Data Services Newsletter

Volume 14 : No 2 : Fall 2012

Leaner, Greener Data Management at IRIS DMC

The journey of virtual machine consolidation

The IRIS DMC technical staffs have been working in earnest to migrate all core functionality from traditional computer platforms to a Red Hat® Linux Enterprise Virtualization (RHEV) based virtual machine environment. The advantages of undertaking this effort, which allows the placement of a server virtual host on any available hardware configured for virtual machines are:

  • Lower power usage: Having the same number of hosts on fewer computer units with power supplies cuts down excess power consumption and heat from intermittently idle machines.
  • More effective crash recovery: Virtual machines that experience a critical failure can simply be redeployed to other hardware and resume current operations.
  • Ease of maintenance: Hardware that needs to undergo servicing can be taken out of circulation without requiring the host to be shut down.
  • Greater ability to tune: Virtual machines can be allocated only the resources they need. Should it be discovered that more CPU or memory is necessary, these can be quickly expanded without touching hardware.
  • Greater ability to scale: Identical virtual machine configurations may be deployed in multitude to service a large number of users, and just as easily retracted.
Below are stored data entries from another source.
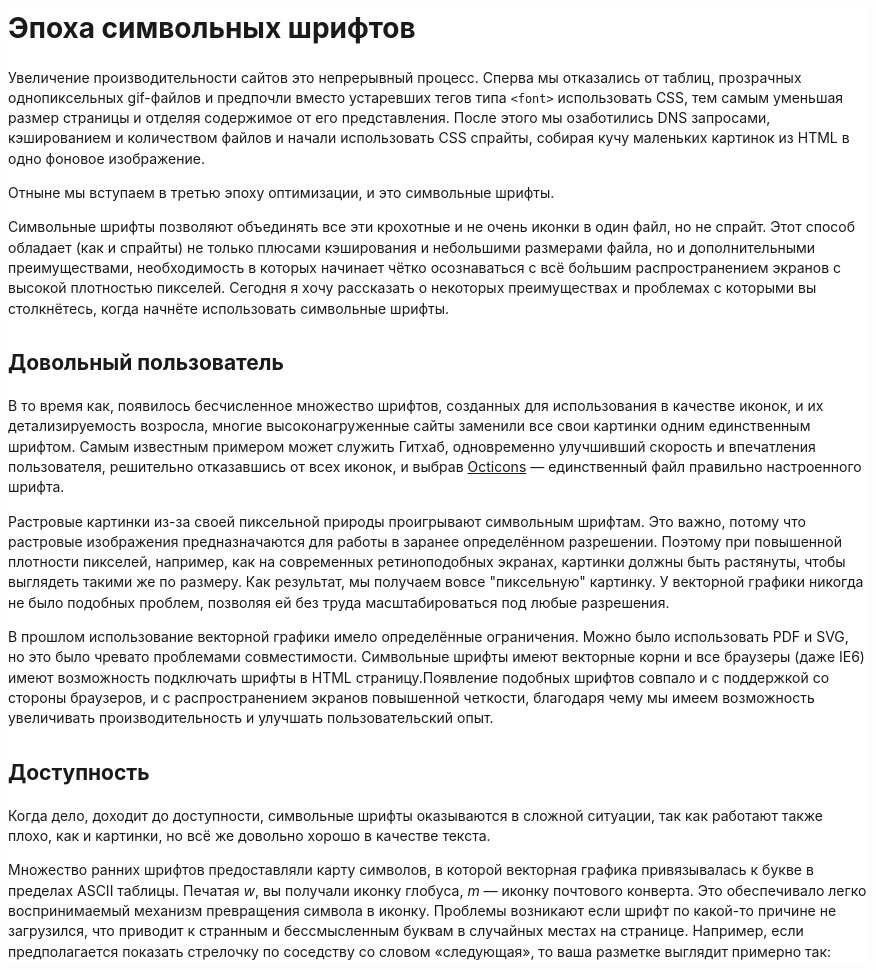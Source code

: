 Эпоха символьных шрифтов
============================================================

Увеличение производительности сайтов это непрерывный процесс. Сперва мы
отказались от таблиц, прозрачных однопиксельных gif-файлов и предпочли вместо
устаревших тегов типа `<font>` использовать CSS, тем самым уменьшая размер
страницы и отделяя содержимое от его представления. После этого мы озаботились
DNS запросами, кэшированием и количеством файлов и начали использовать CSS
спрайты, собирая кучу маленьких картинок из HTML в одно фоновое изображение.

Отныне мы вступаем в третью эпоху оптимизации, и это символьные шрифты.

Символьные шрифты позволяют объединять все эти крохотные и не очень иконки в
один файл, но не спрайт. Этот способ обладает (как и спрайты) не только плюсами
кэширования и небольшими размерами файла, но и дополнительными преимуществами,
необходимость в которых начинает чётко осознаваться с всё бо́льшим
распространением экранов с высокой плотностью пикселей. Сегодня я хочу рассказать
о некоторых преимуществах и проблемах с которыми вы столкнётесь, когда начнёте
использовать символьные шрифты.


## Довольный пользователь ##

В то время как, появилось бесчисленное множество шрифтов, созданных для
использования в качестве иконок, и их детализируемость возросла, многие 
высоконагруженные сайты заменили все свои картинки одним единственным шрифтом. 
Самым известным примером может служить Гитхаб, одновременно улучшивший скорость 
и впечатления пользователя, решительно отказавшись от всех иконок, и выбрав [Octicons][1] —
единственный файл правильно настроенного шрифта.

Растровые картинки из-за своей пиксельной природы проигрывают символьным
шрифтам. Это важно, потому что растровые изображения предназначаются для работы
в заранее определённом разрешении. Поэтому при повышенной плотности пикселей,
например, как на современных ретиноподобных экранах, картинки должны быть
растянуты, чтобы выглядеть такими же по размеру. Как результат, мы получаем вовсе
"пиксельную" картинку. У векторной графики никогда не было подобных проблем,
позволяя ей без труда масштабироваться под любые разрешения.

В прошлом использование векторной графики имело определённые ограничения. Можно было
использовать PDF и SVG, но это было чревато проблемами совместимости.
Символьные шрифты имеют векторные корни и все браузеры (даже IE6) имеют
возможность подключать шрифты в HTML страницу.Появление подобных шрифтов совпало и с 
поддержкой со стороны браузеров, и с распространением экранов повышенной четкости, 
благодаря чему мы имеем возможность увеличивать производительность и улучшать 
пользовательский опыт.


## Доступность ##

Когда дело, доходит до доступности, символьные шрифты оказываются в сложной
ситуации, так как работают также плохо, как и картинки, но всё же довольно
хорошо в качестве текста.

Множество ранних шрифтов предоставляли карту символов, в которой векторная
графика привязывалась к букве в пределах ASCII таблицы. Печатая *w*, вы получали
иконку глобуса, *m* — иконку почтового конверта. Это обеспечивало легко
воспринимаемый механизм превращения символа в иконку. Проблемы возникают если
шрифт по какой-то причине не загрузился, что приводит к странным и бессмысленным
буквам в случайных местах на странице. Например, если предполагается показать
стрелочку по соседству со словом «следующая», то ваша разметке выглядит примерно
так:


[0]: https://github.com/blog/1106-say-hello-to-octicons "Say Hello to Octicons"
[1]: http://en.wikipedia.org/wiki/Private_Use_(Unicode) "Private Use"
[2]: http://symbolset.com/ "Symbolset"
[3]: http://www.bbc.co.uk/blogs/webdeveloper/2010/04/good-news-the-clock-has.shtml "BBC Homepage: Clock"
[4]: http://timepiece.inostudio.de/ "Timepiece Rounded"
[5]: http://icomoon.io/ "IcoMoon"
[6]: http://fontforge.org/ "FontForge"
[7]: http://en.wikipedia.org/wiki/Apple_Color_Emoji "Apple Color Emoji"
[100]: ./img/glyphs.png "Глифы"
[101]: ./img/clock.png "Часы"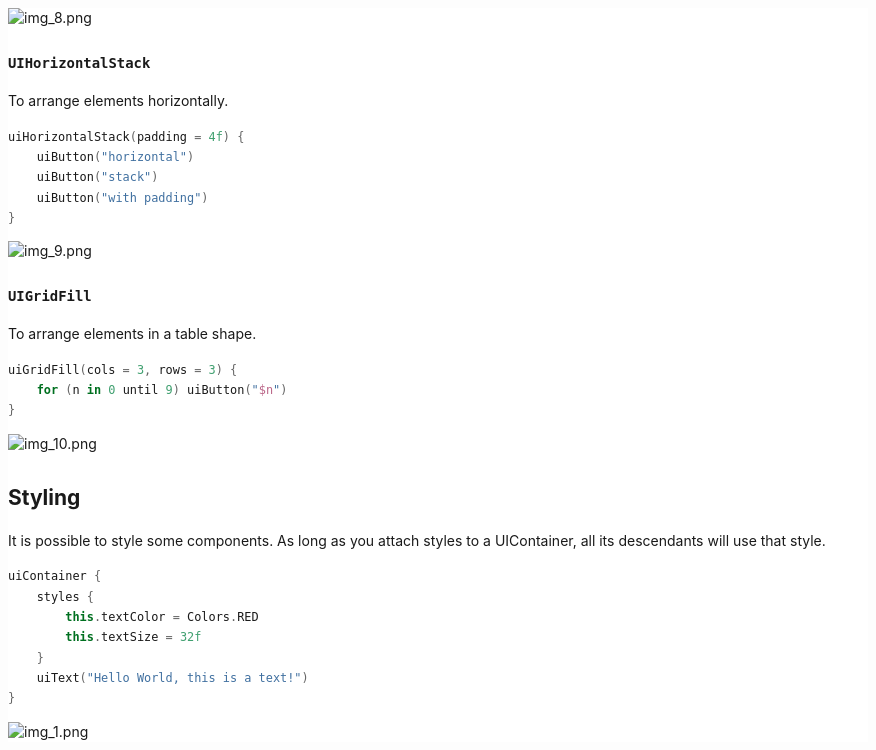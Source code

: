 ![img_8.png](/i/ui/img_8.avif)

### `UIHorizontalStack`

To arrange elements horizontally.

```kotlin
uiHorizontalStack(padding = 4f) {
    uiButton("horizontal")
    uiButton("stack")
    uiButton("with padding")
}
```

![img_9.png](/i/ui/img_9.avif)

### `UIGridFill`

To arrange elements in a table shape.

```kotlin
uiGridFill(cols = 3, rows = 3) {
    for (n in 0 until 9) uiButton("$n")
}
```

![img_10.png](/i/ui/img_10.avif)

## Styling

It is possible to style some components. As long as you attach styles to a UIContainer,
all its descendants will use that style.

```kotlin
uiContainer {
    styles {
        this.textColor = Colors.RED
        this.textSize = 32f
    }
    uiText("Hello World, this is a text!")
}
```

![img_1.png](/i/ui/img_1.avif)
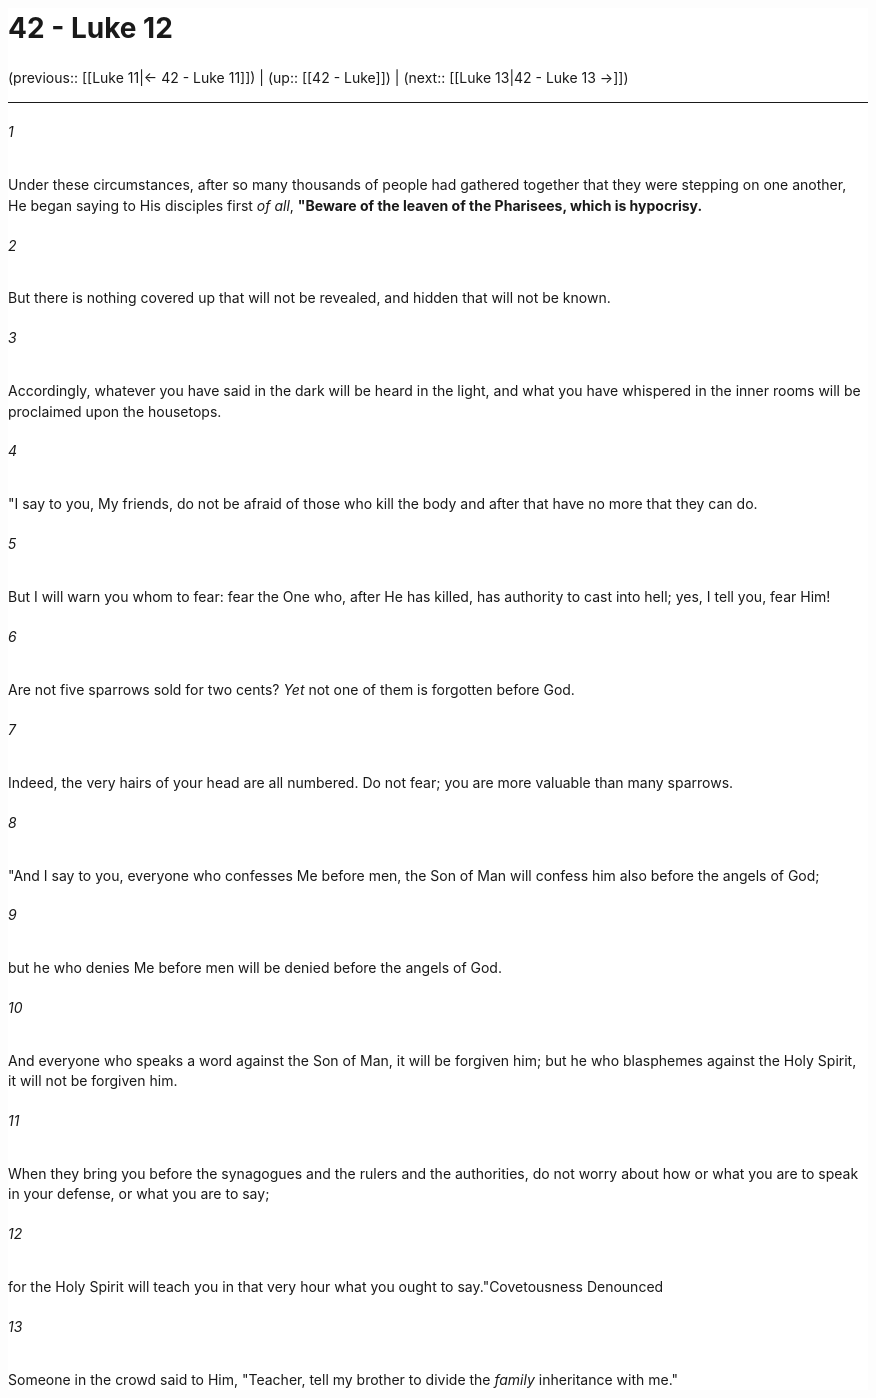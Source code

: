 # 42 - Luke 12

(previous:: [[Luke 11|← 42 - Luke 11]]) | (up:: [[42 - Luke]]) | (next:: [[Luke 13|42 - Luke 13 →]])

***


###### 1 
Under these circumstances, after so many thousands of people had gathered together that they were stepping on one another, He began saying to His disciples first _of all_, **"Beware of the leaven of the Pharisees, which is hypocrisy.** 

###### 2 
But there is nothing covered up that will not be revealed, and hidden that will not be known. 

###### 3 
Accordingly, whatever you have said in the dark will be heard in the light, and what you have whispered in the inner rooms will be proclaimed upon the housetops. 

###### 4 
"I say to you, My friends, do not be afraid of those who kill the body and after that have no more that they can do. 

###### 5 
But I will warn you whom to fear: fear the One who, after He has killed, has authority to cast into hell; yes, I tell you, fear Him! 

###### 6 
Are not five sparrows sold for two cents? _Yet_ not one of them is forgotten before God. 

###### 7 
Indeed, the very hairs of your head are all numbered. Do not fear; you are more valuable than many sparrows. 

###### 8 
"And I say to you, everyone who confesses Me before men, the Son of Man will confess him also before the angels of God; 

###### 9 
but he who denies Me before men will be denied before the angels of God. 

###### 10 
And everyone who speaks a word against the Son of Man, it will be forgiven him; but he who blasphemes against the Holy Spirit, it will not be forgiven him. 

###### 11 
When they bring you before the synagogues and the rulers and the authorities, do not worry about how or what you are to speak in your defense, or what you are to say; 

###### 12 
for the Holy Spirit will teach you in that very hour what you ought to say."Covetousness Denounced 

###### 13 
Someone in the crowd said to Him, "Teacher, tell my brother to divide the _family_ inheritance with me." 
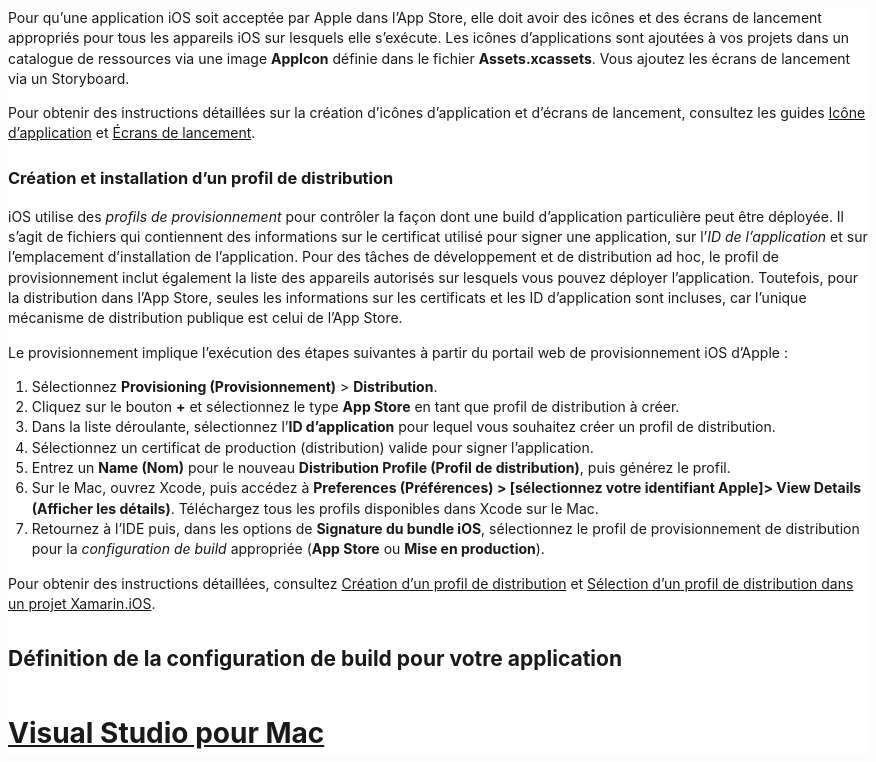 Pour qu’une application iOS soit acceptée par Apple dans l’App Store, elle doit avoir des icônes et des écrans de lancement appropriés pour tous les appareils iOS sur lesquels elle s’exécute. Les icônes d’applications sont ajoutées à vos projets dans un catalogue de ressources via une image **AppIcon** définie dans le fichier **Assets.xcassets**. Vous ajoutez les écrans de lancement via un Storyboard.

Pour obtenir des instructions détaillées sur la création d’icônes d’application et d’écrans de lancement, consultez les guides [Icône d’application](~/ios/app-fundamentals/images-icons/app-icons.md) et [Écrans de lancement](~/ios/app-fundamentals/images-icons/launch-screens.md).

### <a name="creating-and-installing-a-distribution-profile"></a>Création et installation d’un profil de distribution

iOS utilise des *profils de provisionnement* pour contrôler la façon dont une build d’application particulière peut être déployée. Il s’agit de fichiers qui contiennent des informations sur le certificat utilisé pour signer une application, sur l’*ID de l’application* et sur l’emplacement d’installation de l’application. Pour des tâches de développement et de distribution ad hoc, le profil de provisionnement inclut également la liste des appareils autorisés sur lesquels vous pouvez déployer l’application. Toutefois, pour la distribution dans l’App Store, seules les informations sur les certificats et les ID d’application sont incluses, car l’unique mécanisme de distribution publique est celui de l’App Store.

Le provisionnement implique l’exécution des étapes suivantes à partir du portail web de provisionnement iOS d’Apple :

1.  Sélectionnez **Provisioning (Provisionnement)** > **Distribution**.
2.  Cliquez sur le bouton **+** et sélectionnez le type **App Store** en tant que profil de distribution à créer.
3.  Dans la liste déroulante, sélectionnez l’**ID d’application** pour lequel vous souhaitez créer un profil de distribution.
4.  Sélectionnez un certificat de production (distribution) valide pour signer l’application.
5.  Entrez un **Name (Nom)** pour le nouveau **Distribution Profile (Profil de distribution)**, puis générez le profil.
6.  Sur le Mac, ouvrez Xcode, puis accédez à **Preferences (Préférences) > [sélectionnez votre identifiant Apple]> View Details (Afficher les détails)**. Téléchargez tous les profils disponibles dans Xcode sur le Mac.
7.  Retournez à l’IDE puis, dans les options de **Signature du bundle iOS**, sélectionnez le profil de provisionnement de distribution pour la _configuration de build_ appropriée (**App Store** ou **Mise en production**).

Pour obtenir des instructions détaillées, consultez [Création d’un profil de distribution](~/ios/get-started/installation/device-provisioning/manual-provisioning.md#provisioningprofile) et [Sélection d’un profil de distribution dans un projet Xamarin.iOS](~/ios/deploy-test/app-distribution/app-store-distribution/index.md#selectprofile).

## <a name="setting-the-build-configuration-for-your-application"></a>Définition de la configuration de build pour votre application

# <a name="visual-studio-for-mactabvsmac"></a>[Visual Studio pour Mac](#tab/vsmac)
Schematic figure of the Virtual Machine architecture
Figure 1: Schematic figure of the Virtual Machine architecture. Source: Wikimedia Commons – Public Domain

The cost savings and added efficiencies from this move has motivated developers and administrators to make the switch in a number of different areas critical to DMC day to day operations.

The web services at the IRIS DMC have used virtualized Red Hat® Linux hosts for approximately one year and have benefitted from the flexibility afforded by such an environment. Virtualized hosts have been a good match for the parallelized web service architecture implemented at the DMC.

The data product development effort has also been successfully using virtual Red Hat® Linux hosts for over a year. The production systems were transferred from a hybridized environment with multiple operating systems to a simpler, uniform virtual host environment. The flexibility of virtual machines also allowed us to create test/beta environments for both web services and data product development.

The processes that retrieve and manage real time data at the DMC (IRIS BUD) are being moved to a virtual Red Hat® Linux server piece by piece. The move is being conducted in this manner due to the many software systems that must be migrated and also because the providers of real-time data, as their time allows, must record changes to these virtual host destinations. Despite this, the process of migration is well over half done.

The core IRIS DMS web site is currently in beta testing on virtual hosts, where it can take advantage of the richer, more modern, and more standardized Red Hat® Linux software ecosystem. Most of the site is on a shared file system, so the major challenge has been ensuring that components function correctly in both environments. Consequently, much of the effort has gone toward cleaning up dependencies and making components more modular, which yields the additional benefit of simplifying any future maintenance and modification in these systems.

The core IRIS database has also been transitioning to a Red Hat® Linux host, the principle difference being that it requires its own dedicated hardware, so is unable to take advantage of the benefits of virtual machines. Nonetheless, the operating system is the same as the other virtual platforms, so there is a great deal of uniformity from a software perspective.

Finally, IRIS software distributed to users receives a lot more scrutiny on Linux operating systems. Because of the wide variety of Linux choices available, the software developers make a best-effort evaluation on a few of the most common examples.

As IRIS DMC nears the completion of this task, the benefits are already becoming evident in terms of lower power load on the data center infrastructure, greater agility in host deployment and maintenance, and improved uptime of critical IRIS services at the DMC.